No, nonprofits don't have the luxury of using social media just as another advertising outlet. We have to use it correctly. We have to be social on social media. We have to constantly put our audience's needs ahead of our own.

Subscribe/follow/like others, and engage them in conversation about your area of expertise. Answer questions about your organization, its mission, and the issues that your programs address. Tell about your successes as well as your challenges. Thank your supporters and show how much they're appreciated. Find out what your audience wants to hear from you, and then provide it regularly and clearly.

Sure, you can mention where to donate, or plug your upcoming events or volunteer opportunities. But not every time you sit down to tap out an update. To get (and keep) followers - and turn them into donors later on - you need to figure out your value added proposition. Otherwise, it's just a lot of spam.

Wednesday, May 02, 2012

Vote With Your Mission!

A new initiative from the California Association of Nonprofits (aka CalNonprofits) is the Vote With Your Mission virtual campaign. CalNonprofit's goal is to have 100% of eligible California nonprofit staff and volunteers (including board members) vote in the June and November elections. According to Jan Masaoka, Executive Director of CalNonprofits, "All of us have come to work and volunteer in nonprofits because we have ideals about changing the world. Whatever those ideals are, use your vote to further them."

I couldn't agree more with the motivation and purpose behind this campaign, and find it sad to realize that folks in the nonprofit sector are not already participating 100% in all elections - in California and beyond. Every day, our staffs see first hand the direct results of political decisions, from increased homelessness to decreased funding for the arts. We see the results of over-crowded classrooms and a poverty-level minimum wage. To not speak out when we must, and vote when we can, is to contribute to the very problems our missions seek to redress.

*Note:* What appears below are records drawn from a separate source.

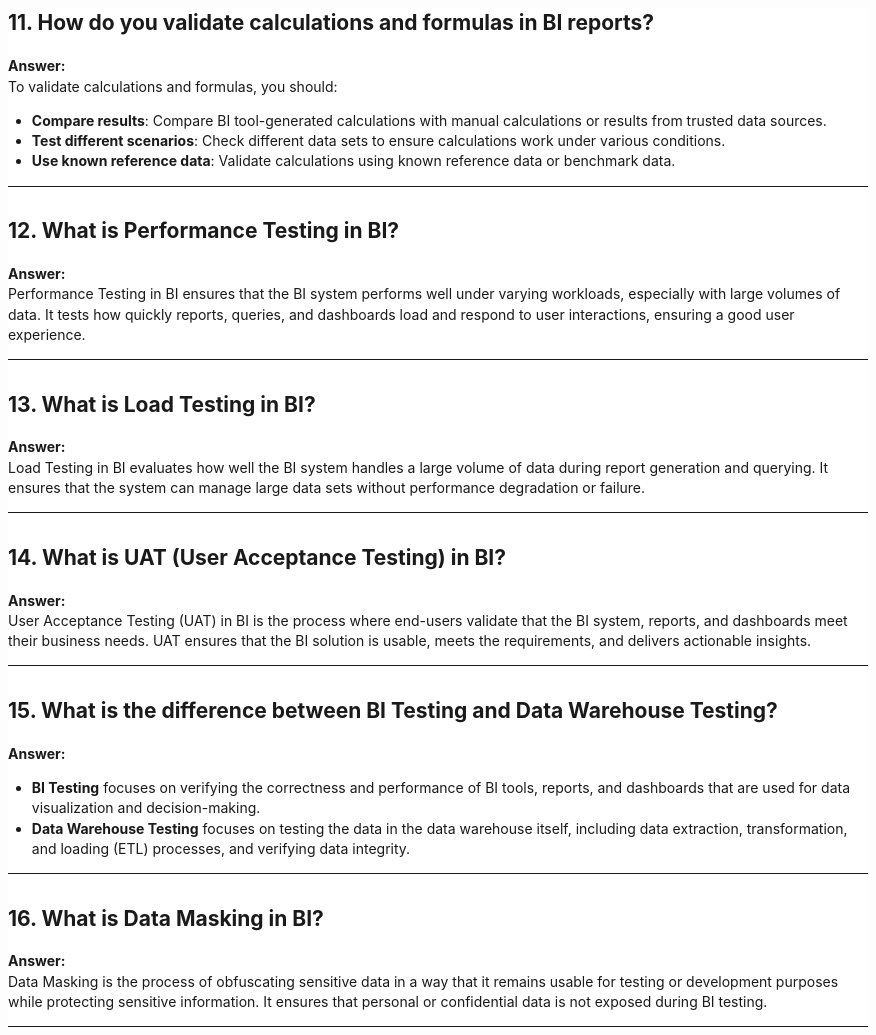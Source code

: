 ## 11. **How do you validate calculations and formulas in BI reports?**
**Answer:**  
To validate calculations and formulas, you should:
- **Compare results**: Compare BI tool-generated calculations with manual calculations or results from trusted data sources.
- **Test different scenarios**: Check different data sets to ensure calculations work under various conditions.
- **Use known reference data**: Validate calculations using known reference data or benchmark data.

---

## 12. **What is Performance Testing in BI?**
**Answer:**  
Performance Testing in BI ensures that the BI system performs well under varying workloads, especially with large volumes of data. It tests how quickly reports, queries, and dashboards load and respond to user interactions, ensuring a good user experience.

---

## 13. **What is Load Testing in BI?**
**Answer:**  
Load Testing in BI evaluates how well the BI system handles a large volume of data during report generation and querying. It ensures that the system can manage large data sets without performance degradation or failure.

---

## 14. **What is UAT (User Acceptance Testing) in BI?**
**Answer:**  
User Acceptance Testing (UAT) in BI is the process where end-users validate that the BI system, reports, and dashboards meet their business needs. UAT ensures that the BI solution is usable, meets the requirements, and delivers actionable insights.

---

## 15. **What is the difference between BI Testing and Data Warehouse Testing?**
**Answer:**  
- **BI Testing** focuses on verifying the correctness and performance of BI tools, reports, and dashboards that are used for data visualization and decision-making.
- **Data Warehouse Testing** focuses on testing the data in the data warehouse itself, including data extraction, transformation, and loading (ETL) processes, and verifying data integrity.

---

## 16. **What is Data Masking in BI?**
**Answer:**  
Data Masking is the process of obfuscating sensitive data in a way that it remains usable for testing or development purposes while protecting sensitive information. It ensures that personal or confidential data is not exposed during BI testing.

---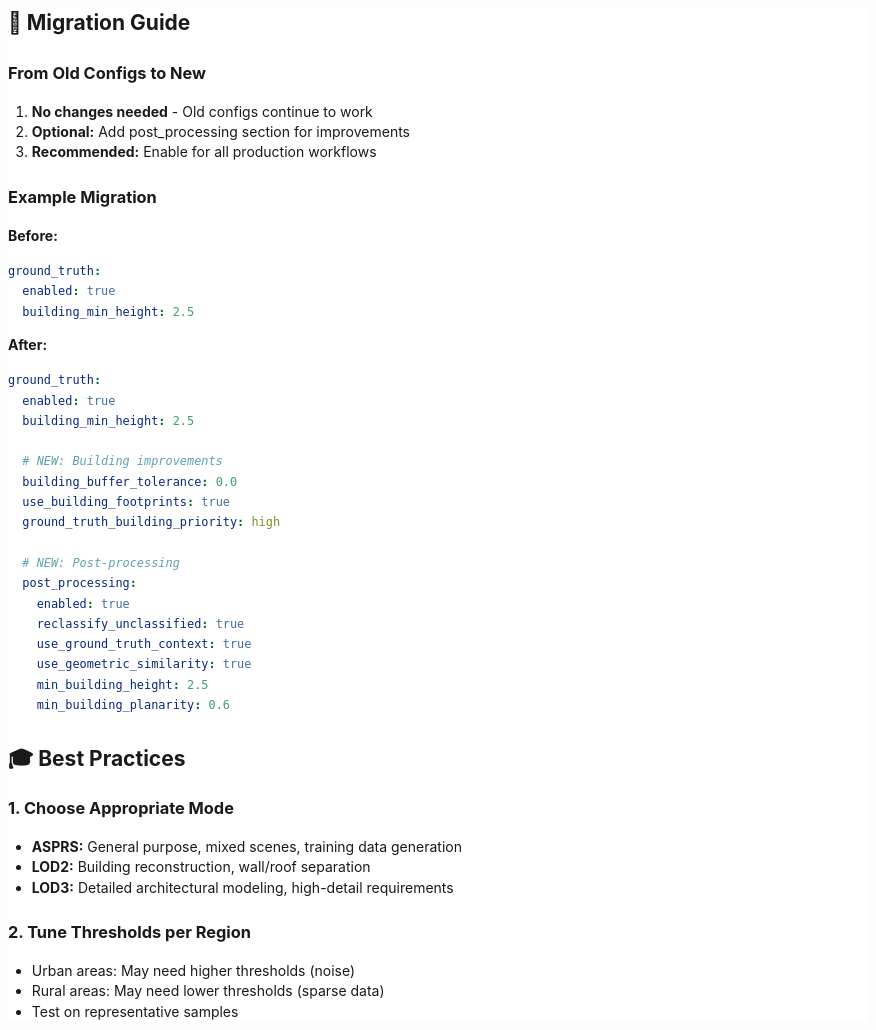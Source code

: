 ## 🔄 Migration Guide

### From Old Configs to New

1. **No changes needed** - Old configs continue to work
2. **Optional:** Add post_processing section for improvements
3. **Recommended:** Enable for all production workflows

### Example Migration

**Before:**

```yaml
ground_truth:
  enabled: true
  building_min_height: 2.5
```

**After:**

```yaml
ground_truth:
  enabled: true
  building_min_height: 2.5

  # NEW: Building improvements
  building_buffer_tolerance: 0.0
  use_building_footprints: true
  ground_truth_building_priority: high

  # NEW: Post-processing
  post_processing:
    enabled: true
    reclassify_unclassified: true
    use_ground_truth_context: true
    use_geometric_similarity: true
    min_building_height: 2.5
    min_building_planarity: 0.6
```

## 🎓 Best Practices

### 1. Choose Appropriate Mode

- **ASPRS:** General purpose, mixed scenes, training data generation
- **LOD2:** Building reconstruction, wall/roof separation
- **LOD3:** Detailed architectural modeling, high-detail requirements

### 2. Tune Thresholds per Region

- Urban areas: May need higher thresholds (noise)
- Rural areas: May need lower thresholds (sparse data)
- Test on representative samples
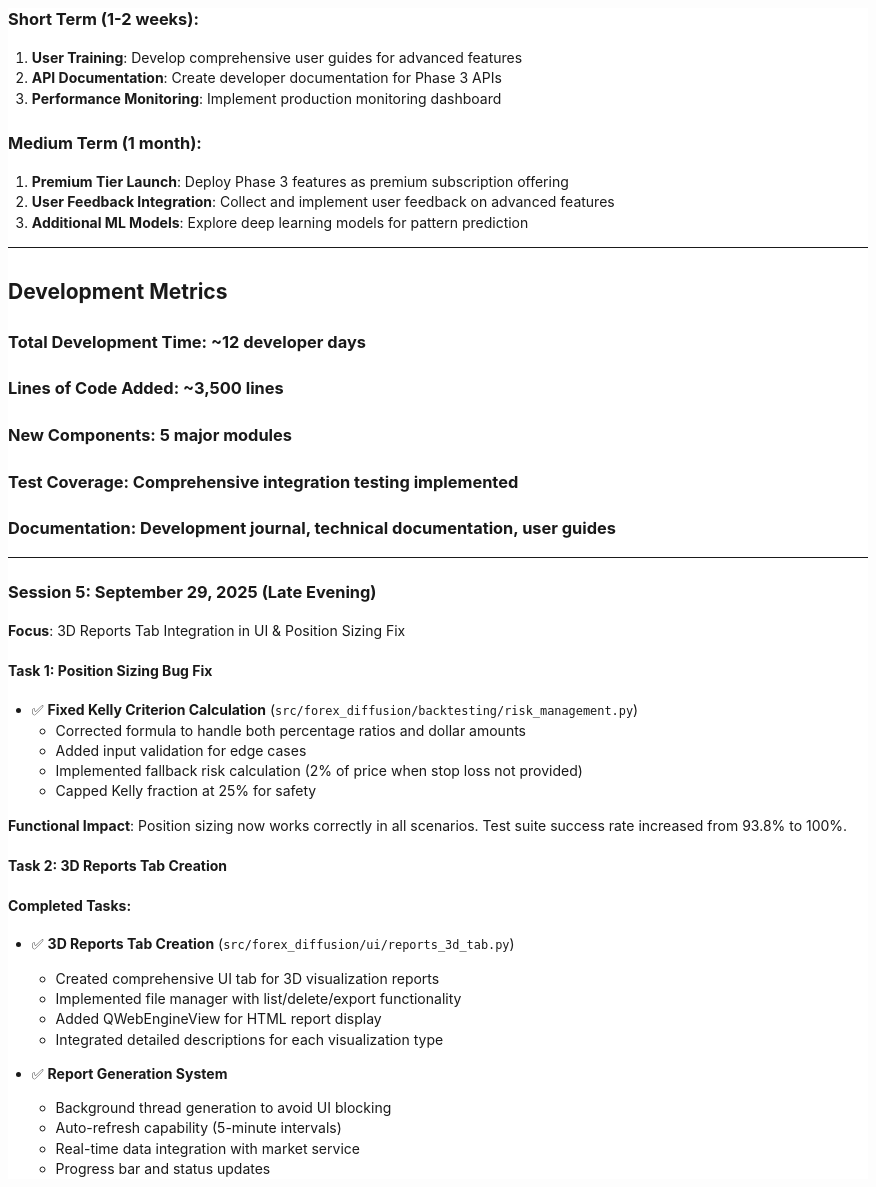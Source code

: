 ### **Short Term (1-2 weeks)**:
1. **User Training**: Develop comprehensive user guides for advanced features
2. **API Documentation**: Create developer documentation for Phase 3 APIs
3. **Performance Monitoring**: Implement production monitoring dashboard

### **Medium Term (1 month)**:
1. **Premium Tier Launch**: Deploy Phase 3 features as premium subscription offering
2. **User Feedback Integration**: Collect and implement user feedback on advanced features
3. **Additional ML Models**: Explore deep learning models for pattern prediction

---

## Development Metrics

### **Total Development Time**: ~12 developer days
### **Lines of Code Added**: ~3,500 lines
### **New Components**: 5 major modules
### **Test Coverage**: Comprehensive integration testing implemented
### **Documentation**: Development journal, technical documentation, user guides

---

### **Session 5: September 29, 2025 (Late Evening)**
**Focus**: 3D Reports Tab Integration in UI & Position Sizing Fix

#### Task 1: Position Sizing Bug Fix
- ✅ **Fixed Kelly Criterion Calculation** (`src/forex_diffusion/backtesting/risk_management.py`)
  - Corrected formula to handle both percentage ratios and dollar amounts
  - Added input validation for edge cases
  - Implemented fallback risk calculation (2% of price when stop loss not provided)
  - Capped Kelly fraction at 25% for safety

**Functional Impact**: Position sizing now works correctly in all scenarios. Test suite success rate increased from 93.8% to 100%.

#### Task 2: 3D Reports Tab Creation

#### Completed Tasks:
- ✅ **3D Reports Tab Creation** (`src/forex_diffusion/ui/reports_3d_tab.py`)
  - Created comprehensive UI tab for 3D visualization reports
  - Implemented file manager with list/delete/export functionality
  - Added QWebEngineView for HTML report display
  - Integrated detailed descriptions for each visualization type

- ✅ **Report Generation System**
  - Background thread generation to avoid UI blocking
  - Auto-refresh capability (5-minute intervals)
  - Real-time data integration with market service
  - Progress bar and status updates
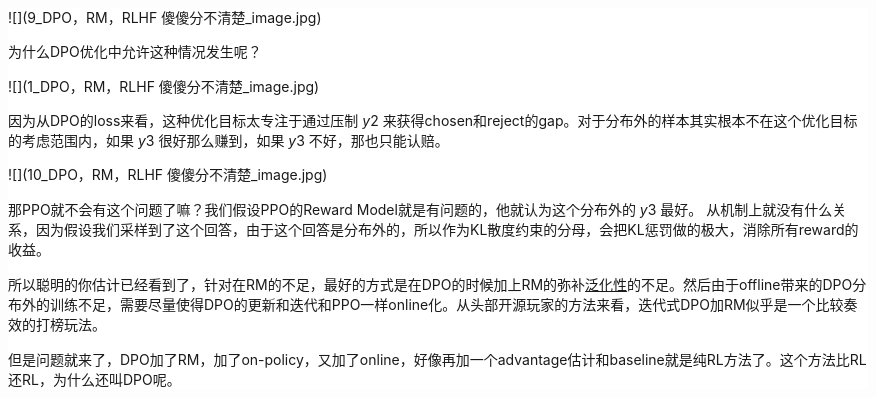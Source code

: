 ![](9_DPO，RM，RLHF 傻傻分不清楚_image.jpg)

为什么DPO优化中允许这种情况发生呢？

![](1_DPO，RM，RLHF 傻傻分不清楚_image.jpg)

因为从DPO的loss来看，这种优化目标太专注于通过压制 $y2$ 来获得chosen和reject的gap。对于分布外的样本其实根本不在这个优化目标的考虑范围内，如果 $y3$ 很好那么赚到，如果 $y3$ 不好，那也只能认赔。

![](10_DPO，RM，RLHF 傻傻分不清楚_image.jpg)

那PPO就不会有这个问题了嘛？我们假设PPO的Reward Model就是有问题的，他就认为这个分布外的 $y3$ 最好。 从机制上就没有什么关系，因为假设我们采样到了这个回答，由于这个回答是分布外的，所以作为KL散度约束的分母，会把KL惩罚做的极大，消除所有reward的收益。

所以聪明的你估计已经看到了，针对在RM的不足，最好的方式是在DPO的时候加上RM的弥补[泛化性](https://zhida.zhihu.com/search?content_id=247888363&content_type=Article&match_order=3&q=%E6%B3%9B%E5%8C%96%E6%80%A7&zhida_source=entity)的不足。然后由于offline带来的DPO分布外的训练不足，需要尽量使得DPO的更新和迭代和PPO一样online化。从头部开源玩家的方法来看，迭代式DPO加RM似乎是一个比较奏效的打榜玩法。

但是问题就来了，DPO加了RM，加了on-policy，又加了online，好像再加一个advantage估计和baseline就是纯RL方法了。这个方法比RL还RL，为什么还叫DPO呢。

"But is it legal?" some of you may be thinking. Yes, it is, and CalNonprofits has conveniently included a legal FAQ on the Vote With Your Mission website. All nonprofits may engage in nonpartisan, get-out-the-vote activities. Check the FAQ (or talk to the lawyer on your board) for more detailed guidelines when it comes to ballot measures and issues.

So, what does an organization have to do to participate in the campaign? First of all, sign up at the CalNonprofits website so they know you're on board. Then select from the recommended activities, such as asking all staff, board members, volunteers, and constituents to vote, providing on-site nonpartisan voter registration materials, adding "voting in every election" to your board member responsibilities agreement, or (my favorite) granting two hours of paid staff time to vote on Election Day.

If you're involved with a California nonprofit, I hope you'll sign on at the Vote With Your Mission home page. If you're outside California, I hope you'll still encourage all of your staff, board, volunteers, and constituents to vote with your mission.